▸ TASK GOAL:
Using the material that follows, say how many lines contain the string "identifying". Answer with a number only.

————————

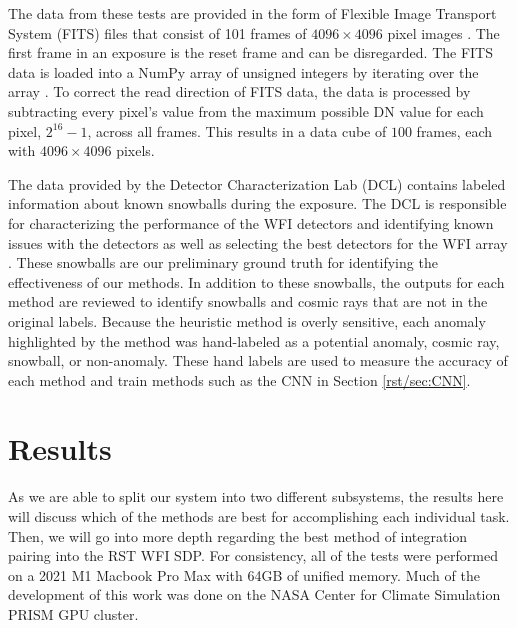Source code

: The data from these tests are provided in the form of Flexible Image Transport System (FITS) files that consist of 101 frames of $4096 \times 4096$ pixel images \parencite{wells1979fits}.
The first frame in an exposure is the reset frame and can be disregarded. 
The FITS data is loaded into a NumPy array of unsigned integers by iterating over the array \parencite{harris2020array}.
To correct the read direction of FITS data, the data is processed by subtracting every pixel's value from the maximum possible DN value for each pixel, $2^{16} - 1$, across all frames.
This results in a data cube of $100$ frames, each with $4096 \times 4096$ pixels. 

The data provided by the Detector Characterization Lab (DCL) contains labeled information about known snowballs during the exposure. 
The DCL is responsible for characterizing the performance of the WFI detectors and identifying known issues with the detectors as well as selecting the best detectors for the WFI array \parencite{Mosby_2020}.
These snowballs are our preliminary ground truth for identifying the effectiveness of our methods. 
In addition to these snowballs, the outputs for each method are reviewed to identify snowballs and cosmic rays that are not in the original labels.
Because the heuristic method is overly sensitive, each anomaly highlighted by the method was hand-labeled as a potential anomaly, cosmic ray, snowball, or non-anomaly. 
These hand labels are used to measure the accuracy of each method and train methods such as the CNN in Section \ref{rst/sec:CNN}.

\section{Results}
\label{rst/sec:results}

As we are able to split our system into two different subsystems, the results here will discuss which of the methods are best for accomplishing each individual task. 
Then, we will go into more depth regarding the best method of integration pairing into the RST WFI SDP. 
For consistency, all of the tests were performed on a 2021 M1 Macbook Pro Max with 64GB of unified memory.
Much of the development of this work was done on the NASA Center for Climate Simulation PRISM GPU cluster.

————————

▸ WRITTEN SOLUTION:
2